_Assignment_.
An exact transcription of all the entries is needed; pictures stay out.

---- Data to use

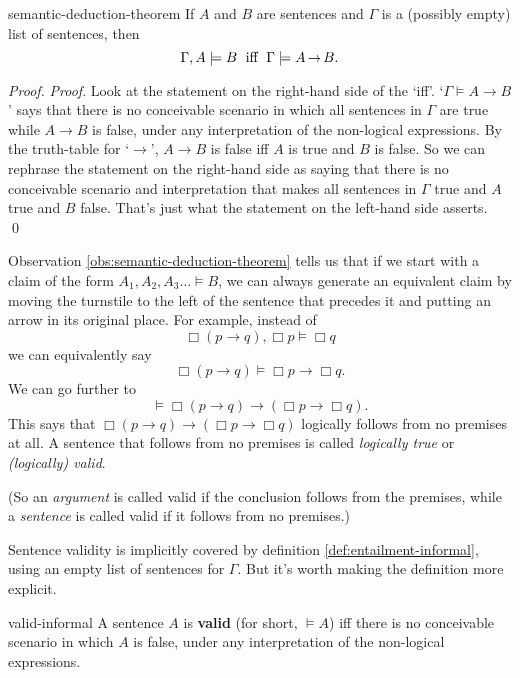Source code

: \begin{observation}{semantic-deduction-theorem}
  If $A$ and $B$ are sentences and $\Gamma$ is a (possibly empty) list of sentences, then
  \vspace{-1mm}
  \[
    \Gamma,A \models B \text{ \;iff\; }\Gamma \models A \to B.
  \]
  \vspace{-5mm}
\end{observation}
%
\begin{proof}
  \emph{Proof}. Look at the statement on the right-hand side of the `iff'.
  `$\Gamma \models A \to B$' says that there is no conceivable scenario in which
  all sentences in $\Gamma$ are true while $A\to B$ is false, under any
  interpretation of the non-logical expressions. By the truth-table for `$\to$',
  $A\to B$ is false iff $A$ is true and $B$ is false. So we can rephrase the
  statement on the right-hand side as saying that there is no conceivable
  scenario and interpretation that makes all sentences in $\Gamma$ true and
  $A$ true and $B$ false. That's just what the statement on the left-hand
  side asserts. \qed
\end{proof}

Observation \ref{obs:semantic-deduction-theorem} tells us that if we start with
a claim of the form $A_{1},A_{2},A_{3}\ldots \models B$, we can always generate
an equivalent claim by moving the turnstile to the left of the sentence that
precedes it and putting an arrow in its original place. For example, instead of
\begin{equation*}
  \Box (p \to q), \Box p \models \Box q
\end{equation*}
we can equivalently say
\begin{equation*}
  \Box (p \to q) \models \Box p \to \Box q.
\end{equation*}
We can go further to
\begin{equation*}
  \models \Box (p \to q) \to (\Box p \to \Box q).
\end{equation*}
This says that $\Box (p \to q) \to (\Box p \to \Box q)$ logically follows from
no premises at all. A sentence that follows from no premises is called
\emph{logically true} or \emph{(logically) valid}.

(So an \emph{argument} is called valid if the conclusion follows from the
premises, while a \emph{sentence} is called valid if it follows from no
premises.)

Sentence validity is implicitly covered by definition
\ref{def:entailment-informal}, using an empty list of sentences for $\Gamma$.
But it's worth making the definition more explicit.
%
\begin{definition}{}{valid-informal}
  A sentence $A$ is \textbf{valid} (for short, $\models A$) iff there is no
  conceivable scenario in which $A$ is false, under any interpretation of the
  non-logical expressions.
\end{definition}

--------

_Exercise output_.
Source code

: \begin{observation}{semantic-deduction-theorem}
  If $A$ and $B$ are sentences and $\Gamma$ is a (possibly empty) list of sentences, then
  \vspace{-1mm}
  \[
    \Gamma,A \models B \text{ \;iff\; }\Gamma \models A \to B.
  \]
  \vspace{-5mm}
\end{observation}
%
\begin{proof}
  \emph{Proof}. Look at the statement on the right-hand side of the `iff'.
  `$\Gamma \models A \to B$' says that there is no conceivable scenario in which
  all sentences in $\Gamma$ are true while $A\to B$ is false, under any
  interpretation of the non-logical expressions. By the truth-table for `$\to$',
  $A\to B$ is false iff $A$ is true and $B$ is false. So we can rephrase the
  statement on the right-hand side as saying that there is no conceivable
  scenario and interpretation that makes all sentences in $\Gamma$ true and
  $A$ true and $B$ false. That's just what the statement on the left-hand
  side asserts. \qed
\end{proof}

Observation \ref{obs:semantic-deduction-theorem} tells us that if we start with
a claim of the form $A_{1},A_{2},A_{3}\ldots \models B$, we can always generate
an equivalent claim by moving the turnstile to the left of the sentence that
precedes it and putting an arrow in its original place. For example, instead of
\begin{equation*}
  \Box (p \to q), \Box p \models \Box q
\end{equation*}
we can equivalently say
\begin{equation*}
  \Box (p \to q) \models \Box p \to \Box q.
\end{equation*}
We can go further to
\begin{equation*}
  \models \Box (p \to q) \to (\Box p \to \Box q).
\end{equation*}
This says that $\Box (p \to q) \to (\Box p \to \Box q)$ logically follows from
no premises at all. A sentence that follows from no premises is called
\emph{logically true} or \emph{(logically) valid}.

(So an \emph{argument} is called valid if the conclusion follows from the
premises, while a \emph{sentence} is called valid if it follows from no
premises.)

Sentence validity is implicitly covered by definition
\ref{def:entailment-informal}, using an empty list of sentences for $\Gamma$.
But it's worth making the definition more explicit.
%
\begin{definition}{}{valid-informal}
  A sentence $A$ is \textbf{valid} (for short, $\models A$) iff there is no
  conceivable scenario in which $A$ is false, under any interpretation of the
  non-logical expressions.
\end{definition}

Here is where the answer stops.